How Secondhand Smoke Affects the Brain
Secondhand smoke has a direct, measurable impact on the brain similar to what’s seen in the person doing the smoking, according to a new study. The finding highlights the importance of limiting exposure to secondhand smoke in cars and other enclosed spaces.
Tobacco is the leading cause of preventable death nationwide. People who smoke are up to 6 times more likely than non-smokers to suffer a heart attack. Tobacco is also one of the strongest cancer-causing agents. Up to 90% of lung cancer deaths are attributed to smoking.
But the smoker isn’t the only one harmed by cigarette smoke. According to the U.S. Centers for Disease Control and Prevention, almost 50,000 deaths per year can be attributed to secondhand smoke. A Surgeon General’s Report in 2006 concluded that secondhand smoke causes heart disease and lung cancer in nonsmoking adults. It also causes serious health conditions in children, including sudden infant death syndrome, respiratory infections and more severe asthma.
Previous research has shown that exposure to secondhand smoke increases the likelihood that children will become teenage smokers and makes it more difficult for adult smokers to quit. Laboratory studies give some insight into the mechanisms at work. Nicotine, a chemical found in all tobacco products, is addictive. Long-term exposure to cigarette smoke leads to nicotine dependence in rats and an increase in nicotinic acetylcholine receptors (nAChRs) in the brain.
A team led by Dr. Arthur Brody of the University of California, Los Angeles, set out to study how secondhand smoke affects the human brain. They used an imaging technique to visualize when nicotine occupies brain nAChRs. The method depends on a special tracer molecule that binds specifically to nAChRs and can be detected by positron emission tomography (PET). Nicotine displaces the tracer molecule at the receptor, so the more nicotine that binds to nAChRs, the lower the tracer signals.
The scientists recruited 24 young adult participants — 11 moderately dependent cigarette smokers and 13 nonsmokers. The participants were given the tracer molecule and then asked to sit in the passenger’s seat of a car for 1 hour. They did this twice, a week apart. In 1 session, they were exposed to moderate secondhand smoke; in the other, they weren’t. Afterwards, they underwent PET scans. The study, which was partly funded by NIH’s National Institute on Drug Abuse (NIDA), appeared online on May 2, 2011, in the Archives of General Psychiatry.
The researchers found that about 1 in 5 nAChRs in the brains of both smokers and non-smokers became occupied by nicotine after 1 hour of exposure to secondhand smoke. The smokers also had a significant increase in craving following exposure to secondhand smoke.

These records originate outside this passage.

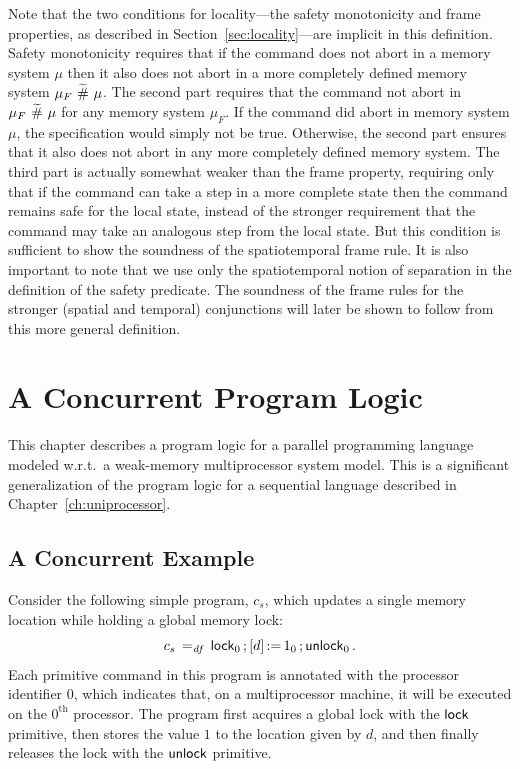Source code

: \documentclass[11pt]{report}
\begin{document}
Note that the two conditions for locality---the safety monotonicity and frame properties, as described in Section~\ref{sec:locality}---are implicit in this definition. Safety monotonicity requires that if the command does not abort in a memory system $\mu$ then it also does not abort in a more completely defined memory system $\mu_F \operatorname{\,\widetilde{\#}\,} \mu$. The second part requires that the command not abort in $\mu_F \operatorname{\,\widetilde{\#}\,} \mu$ for any memory system $\mu_F$. If the command did abort in memory system $\mu$, the specification would simply not be true. Otherwise, the second part ensures that it also does not abort in any more completely defined memory system. The third part is actually somewhat weaker than the frame property, requiring only that if the command can take a step in a more complete state then the command remains safe for the local state, instead of the stronger requirement that the command may take an analogous step from the local state. But this condition is sufficient to show the soundness of the spatiotemporal frame rule. It is also important to note that we use only the spatiotemporal notion of separation in the definition of the safety predicate. The soundness of the frame rules for the stronger (spatial and temporal) conjunctions will later be shown to follow from this more general definition.

\chapter{A Concurrent Program Logic}
\label{ch:multiprocessor}

This chapter describes a program logic for a parallel programming language modeled w.r.t.\ a weak-memory multiprocessor system model. This is a significant generalization of the program logic for a sequential language described in Chapter~\ref{ch:uniprocessor}. 

\section{A Concurrent Example}
\label{sec:concurrent-example}

Consider the following simple program, $c_s$, which updates a single memory location while holding a global memory lock: \[ c_s \operatorname{\;=_{\mathit{df}}\;} \operatorname{\mathsf{lock}}_0 \operatorname{;} \left[ d \right] \operatorname{:\!=} 1_0 \operatorname{;} \operatorname{\mathsf{unlock}}_0. \] Each primitive command in this program is annotated with the processor identifier $0$, which indicates that, on a multiprocessor machine, it will be executed on the $0^{\mathrm{th}}$ processor. The program first acquires a global lock with the $\operatorname{\mathsf{lock}}$
 primitive, then stores the value $1$ to the location given by $d$, and then finally releases the lock with the $\operatorname{\mathsf{unlock}}$ primitive. 
\end{document}
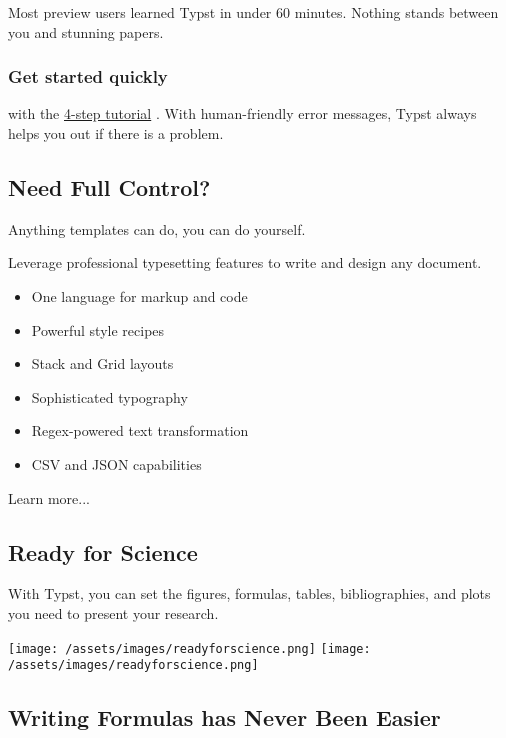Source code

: Most preview users learned Typst in under 60 minutes. Nothing stands
between you and stunning papers.

\subsubsection{Get started quickly}\label{get-started-quickly}

with the \href{/docs/tutorial/}{4-step tutorial} . With human-friendly
error messages, Typst always helps you out if there is a problem.

\label{need-full-control}
\subsection{Need Full Control?}\label{need-full-control}

Anything templates can do, you can do yourself.

Leverage professional typesetting features to write and design any
document.

\label{feature-drawer}
\begin{itemize}
\tightlist
\item
  One language for markup and code
\item
  Powerful style recipes
\item
  Stack and Grid layouts
\item
  Sophisticated typography
\item
  Regex-powered text transformation
\item
  CSV and JSON capabilities
\end{itemize}

Learn more...

\label{ready-science}
\subsection{Ready for Science}\label{ready-for-science}

With Typst, you can set the figures, formulas, tables, bibliographies,
and plots you need to present your research.

\texttt{[image: /assets/images/readyforscience.png]}
\texttt{[image: /assets/images/readyforscience.png]}

\label{writing-formulas}
\subsection{Writing Formulas has Never Been
Easier}\label{writing-formulas-has-never-been-easier}

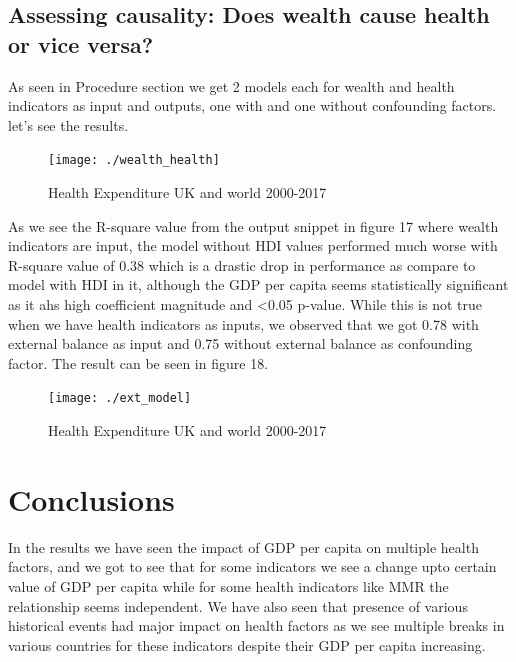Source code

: \documentclass[
]{article}
\begin{document}
\hypertarget{assessing-causality-does-wealth-cause-health-or-vice-versa}{%
\subsection{Assessing causality: Does wealth cause health or vice
versa?}\label{assessing-causality-does-wealth-cause-health-or-vice-versa}}

As seen in Procedure section we get 2 models each for wealth and health
indicators as input and outputs, one with and one without confounding
factors. let's see the results.

\begin{figure}[H]

{\centering \texttt{[image: ./wealth\_health]} 

}

\caption{Health Expenditure UK and world 2000-2017}\label{fig:plot17}
\end{figure}

As we see the R-square value from the output snippet in figure 17 where
wealth indicators are input, the model without HDI values performed much
worse with R-square value of 0.38 which is a drastic drop in performance
as compare to model with HDI in it, although the GDP per capita seems
statistically significant as it ahs high coefficient magnitude and
\textless0.05 p-value. While this is not true when we have health
indicators as inputs, we observed that we got 0.78 with external balance
as input and 0.75 without external balance as confounding factor. The
result can be seen in figure 18.

\begin{figure}[H]

{\centering \texttt{[image: ./ext\_model]} 

}

\caption{Health Expenditure UK and world 2000-2017}\label{fig:plot18}
\end{figure}

\hypertarget{conclusions}{%
\section{Conclusions}\label{conclusions}}

In the results we have seen the impact of GDP per capita on multiple
health factors, and we got to see that for some indicators we see a
change upto certain value of GDP per capita while for some health
indicators like MMR the relationship seems independent. We have also
seen that presence of various historical events had major impact on
health factors as we see multiple breaks in various countries for these
indicators despite their GDP per capita increasing.
\end{document}
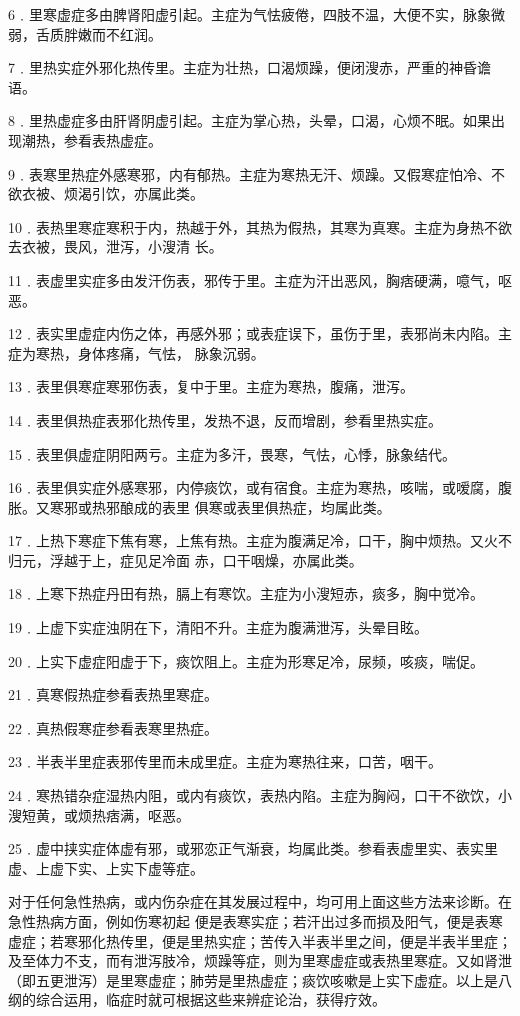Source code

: \documentclass[a4paper,12pt,UTF8,twoside]{ctexbook}
\begin{document}
6﹒里寒虚症多由脾肾阳虚引起。主症为气怯疲倦，四肢不温，大便不实，脉象微弱，舌质胖嫩而不红润。

7﹒里热实症外邪化热传里。主症为壮热，口渴烦躁，便闭溲赤，严重的神昏谵语。

8﹒里热虚症多由肝肾阴虚引起。主症为掌心热，头晕，口渴，心烦不眠。如果出现潮热，参看表热虚症。

9﹒表寒里热症外感寒邪，内有郁热。主症为寒热无汗、烦躁。又假寒症怕冷、不欲衣被、烦渴引饮，亦属此类。

10﹒表热里寒症寒积于内，热越于外，其热为假热，其寒为真寒。主症为身热不欲去衣被，畏风，泄泻，小溲清
长。

11﹒表虚里实症多由发汗伤表，邪传于里。主症为汗出恶风，胸痞硬满，噫气，呕恶。

12﹒表实里虚症内伤之体，再感外邪；或表症误下，虽伤于里，表邪尚未内陷。主症为寒热，身体疼痛，气怯，
脉象沉弱。

13﹒表里俱寒症寒邪伤表，复中于里。主症为寒热，腹痛，泄泻。

14﹒表里俱热症表邪化热传里，发热不退，反而增剧，参看里热实症。

15﹒表里俱虚症阴阳两亏。主症为多汗，畏寒，气怯，心悸，脉象结代。

16﹒表里俱实症外感寒邪，内停痰饮，或有宿食。主症为寒热，咳喘，或嗳腐，腹胀。又寒邪或热邪酿成的表里
俱寒或表里俱热症，均属此类。

17﹒上热下寒症下焦有寒，上焦有热。主症为腹满足冷，口干，胸中烦热。又火不归元，浮越于上，症见足冷面
赤，口干咽燥，亦属此类。

18﹒上寒下热症丹田有热，膈上有寒饮。主症为小溲短赤，痰多，胸中觉冷。

19﹒上虚下实症浊阴在下，清阳不升。主症为腹满泄泻，头晕目眩。

20﹒上实下虚症阳虚于下，痰饮阻上。主症为形寒足冷，尿频，咳痰，喘促。

21﹒真寒假热症参看表热里寒症。

22﹒真热假寒症参看表寒里热症。

23﹒半表半里症表邪传里而未成里症。主症为寒热往来，口苦，咽干。

24﹒寒热错杂症湿热内阻，或内有痰饮，表热内陷。主症为胸闷，口干不欲饮，小溲短黄，或烦热痞满，呕恶。

25﹒虚中挟实症体虚有邪，或邪恋正气渐衰，均属此类。参看表虚里实、表实里虚、上虚下实、上实下虚等症。

对于任何急性热病，或内伤杂症在其发展过程中，均可用上面这些方法来诊断。在急性热病方面，例如伤寒初起
便是表寒实症；若汗出过多而损及阳气，便是表寒虚症；若寒邪化热传里，便是里热实症；苦传入半表半里之间，便是半表半里症；及至体力不支，而有泄泻肢冷，烦躁等症，则为里寒虚症或表热里寒症。又如肾泄（即五更泄泻）是里寒虚症；肺劳是里热虚症；痰饮咳嗽是上实下虚症。以上是八纲的综合运用，临症时就可根据这些来辨症论治，获得疗效。
\end{document}
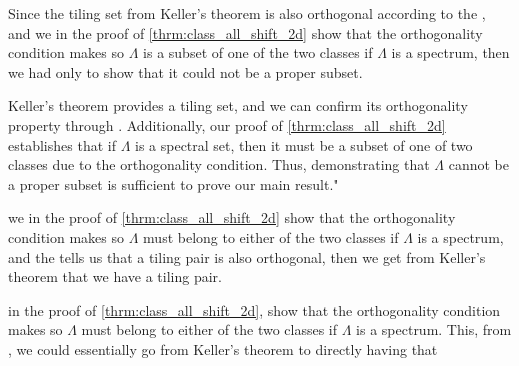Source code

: \documentclass[../thesis.tex]{subfiles}
\begin{document}
Since the tiling set from Keller's theorem is also orthogonal according to the , and we in the proof of \cref{thrm:class_all_shift_2d} show that the orthogonality condition makes so $\Lambda$ is a subset of one of the two classes if $\Lambda$ is a spectrum, then we had only to show that it could not be a proper subset.  

Keller's theorem provides a tiling set, and we can confirm its orthogonality property through . Additionally, our proof of \cref{thrm:class_all_shift_2d} establishes that if $\Lambda$ is a spectral set, then it must be a subset of one of two classes due to the orthogonality condition. Thus, demonstrating that $\Lambda$ cannot be a proper subset is sufficient to prove our main result."


we in the proof of \cref{thrm:class_all_shift_2d} show that the orthogonality condition makes so $\Lambda$ must belong to either of the two classes if $\Lambda$ is a spectrum, and the  tells us that a tiling pair is also orthogonal, then we get from Keller's theorem that we have a tiling pair. 

in the proof of \cref{thrm:class_all_shift_2d}, show that the orthogonality condition makes so $\Lambda$ must belong to either of the two classes if $\Lambda$ is a spectrum. This, from , we could essentially go from Keller's theorem to directly having that  







\end{document}
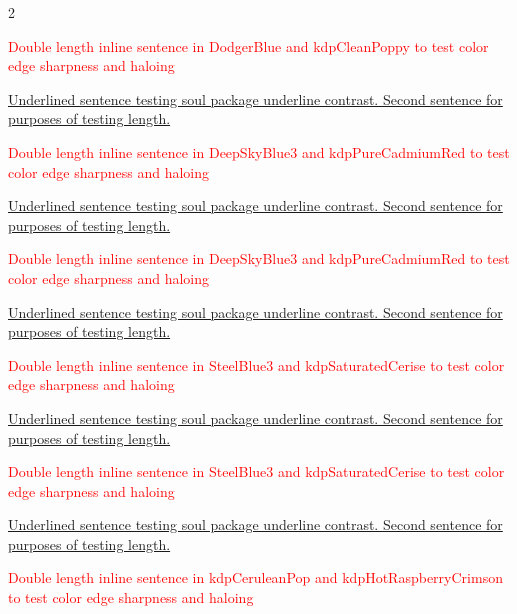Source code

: \begin{multicols}{2}
\par\noindent\textcolor{Red}{Double length inline sentence in DodgerBlue and kdpCleanPoppy to test color edge sharpness and haloing}
\clearpage
{}
\par\noindent\ul{Underlined sentence testing soul package underline contrast. Second sentence for purposes of testing length.}
\par\noindent\textcolor{Red}{Double length inline sentence in DeepSkyBlue3 and kdpPureCadmiumRed to test color edge sharpness and haloing}
\clearpage
{}
\par\noindent\ul{Underlined sentence testing soul package underline contrast. Second sentence for purposes of testing length.}
\par\noindent\textcolor{Red}{Double length inline sentence in DeepSkyBlue3 and kdpPureCadmiumRed to test color edge sharpness and haloing}
\clearpage
{}
\par\noindent\ul{Underlined sentence testing soul package underline contrast. Second sentence for purposes of testing length.}
\par\noindent\textcolor{Red}{Double length inline sentence in SteelBlue3 and kdpSaturatedCerise to test color edge sharpness and haloing}
\clearpage
{}
\par\noindent\ul{Underlined sentence testing soul package underline contrast. Second sentence for purposes of testing length.}
\par\noindent\textcolor{Red}{Double length inline sentence in SteelBlue3 and kdpSaturatedCerise to test color edge sharpness and haloing}
\clearpage
{}
\par\noindent\ul{Underlined sentence testing soul package underline contrast. Second sentence for purposes of testing length.}
\par\noindent\textcolor{Red}{Double length inline sentence in kdpCeruleanPop and kdpHotRaspberryCrimson to test color edge sharpness and haloing}
\clearpage
{}

\end{multicols}
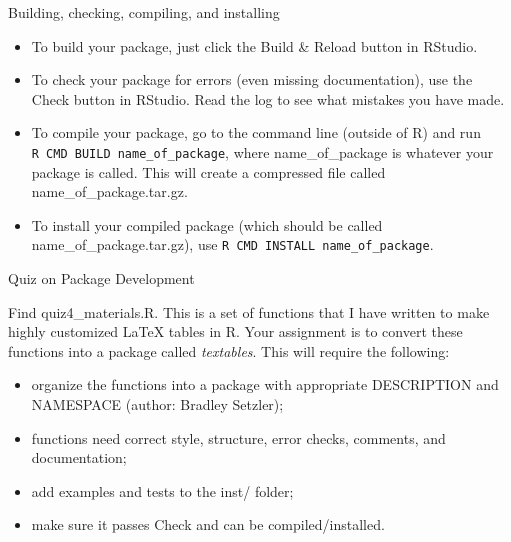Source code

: \documentclass[10pt,ignorenonframetext,]{beamer}
\providecommand{\tightlist}{%
\setlength{\itemsep}{0pt}\setlength{\parskip}{0pt}}
\begin{document}
\begin{frame}[fragile]{Building, checking, compiling, and installing}

\begin{itemize}
\tightlist
\item
  To build your package, just click the Build \& Reload button in
  RStudio.
\item
  To check your package for errors (even missing documentation), use the
  Check button in RStudio. Read the log to see what mistakes you have
  made.
\item
  To compile your package, go to the command line (outside of R) and run
  \texttt{R\ CMD\ BUILD\ name\_of\_package}, where name\_of\_package is
  whatever your package is called. This will create a compressed file
  called name\_of\_package.tar.gz.
\item
  To install your compiled package (which should be called
  name\_of\_package.tar.gz), use
  \texttt{R\ CMD\ INSTALL\ name\_of\_package}.
\end{itemize}

\end{frame}

\begin{frame}{Quiz on Package Development}

Find quiz4\_materials.R. This is a set of functions that I have written
to make highly customized LaTeX tables in R. Your assignment is to
convert these functions into a package called \emph{textables}. This
will require the following:

\begin{itemize}
\tightlist
\item
  organize the functions into a package with appropriate DESCRIPTION and
  NAMESPACE (author: Bradley Setzler);
\item
  functions need correct style, structure, error checks, comments, and
  documentation;
\item
  add examples and tests to the inst/ folder;
\item
  make sure it passes Check and can be compiled/installed.
\end{itemize}

\end{frame}
\end{document}
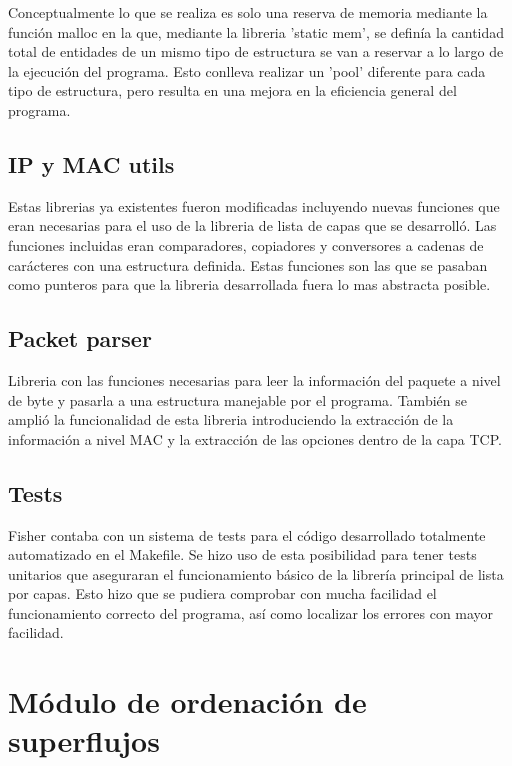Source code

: \documentclass[twoside, 12pt]{epstfg}
\begin{document}
Conceptualmente lo que se realiza es solo una reserva de memoria mediante la función malloc en la que, mediante la libreria 'static mem', se definía la cantidad total de entidades de un mismo tipo de estructura se van a reservar a lo largo de la ejecución del programa. Esto conlleva realizar un 'pool' diferente para cada tipo de estructura, pero resulta en una mejora en la eficiencia general del programa. 
\subsection{IP y MAC utils}
Estas librerias ya existentes fueron modificadas incluyendo nuevas funciones que eran necesarias para el uso de la libreria de lista de capas que se desarrolló. Las funciones incluidas eran comparadores, copiadores y conversores a cadenas de carácteres con una estructura definida. Estas funciones son las que se pasaban como punteros para que la libreria desarrollada fuera lo mas abstracta posible.
\subsection{Packet parser}
Libreria con las funciones necesarias para leer la información del paquete a nivel de byte y pasarla a una estructura manejable por el programa. También se amplió la funcionalidad de esta libreria introduciendo la extracción de la información a nivel MAC y la extracción de las opciones dentro de la capa TCP.
\subsection{Tests}
Fisher contaba con un sistema de tests para el código desarrollado totalmente automatizado en el Makefile. Se hizo uso de esta posibilidad para tener tests unitarios que aseguraran el funcionamiento básico de la librería principal de lista por capas. Esto hizo que se pudiera comprobar con mucha facilidad el funcionamiento correcto del programa, así como localizar los errores con mayor facilidad.


\section{Módulo de ordenación de superflujos}
\end{document}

“These results show that even limited secondhand smoke exposure delivers enough nicotine to the brain to alter its function,” says NIDA Director Dr. Nora D. Volkow. “Chronic or severe exposure could result in even higher brain nicotine levels, which may explain why secondhand smoke exposure increases vulnerability to nicotine addiction.”
“This study gives concrete evidence to support policies that ban smoking in public places, particularly enclosed spaces and around children,” Brody says.